What you are asked to do » Each line below should be restated exactly, with nothing dropped.

Study material »
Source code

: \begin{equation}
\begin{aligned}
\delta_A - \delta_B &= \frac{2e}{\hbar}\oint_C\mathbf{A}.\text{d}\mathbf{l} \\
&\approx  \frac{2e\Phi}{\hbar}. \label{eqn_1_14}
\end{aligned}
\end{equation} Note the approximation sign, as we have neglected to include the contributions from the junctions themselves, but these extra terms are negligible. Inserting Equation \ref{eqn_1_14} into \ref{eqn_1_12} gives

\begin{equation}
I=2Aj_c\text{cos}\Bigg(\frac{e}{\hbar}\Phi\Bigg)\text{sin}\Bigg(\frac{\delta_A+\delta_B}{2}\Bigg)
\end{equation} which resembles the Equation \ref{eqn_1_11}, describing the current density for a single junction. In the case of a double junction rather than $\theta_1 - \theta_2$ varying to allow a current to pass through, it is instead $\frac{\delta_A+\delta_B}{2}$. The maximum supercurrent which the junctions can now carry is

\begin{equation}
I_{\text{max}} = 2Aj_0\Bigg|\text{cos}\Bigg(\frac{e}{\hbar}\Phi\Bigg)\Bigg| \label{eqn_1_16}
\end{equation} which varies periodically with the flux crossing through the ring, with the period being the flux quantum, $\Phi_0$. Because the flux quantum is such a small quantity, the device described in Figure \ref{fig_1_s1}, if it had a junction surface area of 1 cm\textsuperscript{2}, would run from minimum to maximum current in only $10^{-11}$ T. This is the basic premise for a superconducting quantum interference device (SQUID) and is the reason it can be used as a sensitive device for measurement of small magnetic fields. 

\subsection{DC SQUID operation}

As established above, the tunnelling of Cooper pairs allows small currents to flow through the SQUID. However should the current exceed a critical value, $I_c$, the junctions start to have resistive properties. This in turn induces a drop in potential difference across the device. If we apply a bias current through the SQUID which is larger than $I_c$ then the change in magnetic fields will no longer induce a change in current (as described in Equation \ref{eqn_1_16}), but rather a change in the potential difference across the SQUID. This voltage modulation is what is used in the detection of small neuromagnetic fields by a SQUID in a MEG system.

Exercise output »
Source code

: \begin{equation}
\begin{aligned}
\delta_A - \delta_B &= \frac{2e}{\hbar}\oint_C\mathbf{A}.\text{d}\mathbf{l} \\
&\approx  \frac{2e\Phi}{\hbar}. \label{eqn_1_14}
\end{aligned}
\end{equation} Note the approximation sign, as we have neglected to include the contributions from the junctions themselves, but these extra terms are negligible. Inserting Equation \ref{eqn_1_14} into \ref{eqn_1_12} gives

\begin{equation}
I=2Aj_c\text{cos}\Bigg(\frac{e}{\hbar}\Phi\Bigg)\text{sin}\Bigg(\frac{\delta_A+\delta_B}{2}\Bigg)
\end{equation} which resembles the Equation \ref{eqn_1_11}, describing the current density for a single junction. In the case of a double junction rather than $\theta_1 - \theta_2$ varying to allow a current to pass through, it is instead $\frac{\delta_A+\delta_B}{2}$. The maximum supercurrent which the junctions can now carry is

\begin{equation}
I_{\text{max}} = 2Aj_0\Bigg|\text{cos}\Bigg(\frac{e}{\hbar}\Phi\Bigg)\Bigg| \label{eqn_1_16}
\end{equation} which varies periodically with the flux crossing through the ring, with the period being the flux quantum, $\Phi_0$. Because the flux quantum is such a small quantity, the device described in Figure \ref{fig_1_s1}, if it had a junction surface area of 1 cm\textsuperscript{2}, would run from minimum to maximum current in only $10^{-11}$ T. This is the basic premise for a superconducting quantum interference device (SQUID) and is the reason it can be used as a sensitive device for measurement of small magnetic fields. 

\subsection{DC SQUID operation}

As established above, the tunnelling of Cooper pairs allows small currents to flow through the SQUID. However should the current exceed a critical value, $I_c$, the junctions start to have resistive properties. This in turn induces a drop in potential difference across the device. If we apply a bias current through the SQUID which is larger than $I_c$ then the change in magnetic fields will no longer induce a change in current (as described in Equation \ref{eqn_1_16}), but rather a change in the potential difference across the SQUID. This voltage modulation is what is used in the detection of small neuromagnetic fields by a SQUID in a MEG system.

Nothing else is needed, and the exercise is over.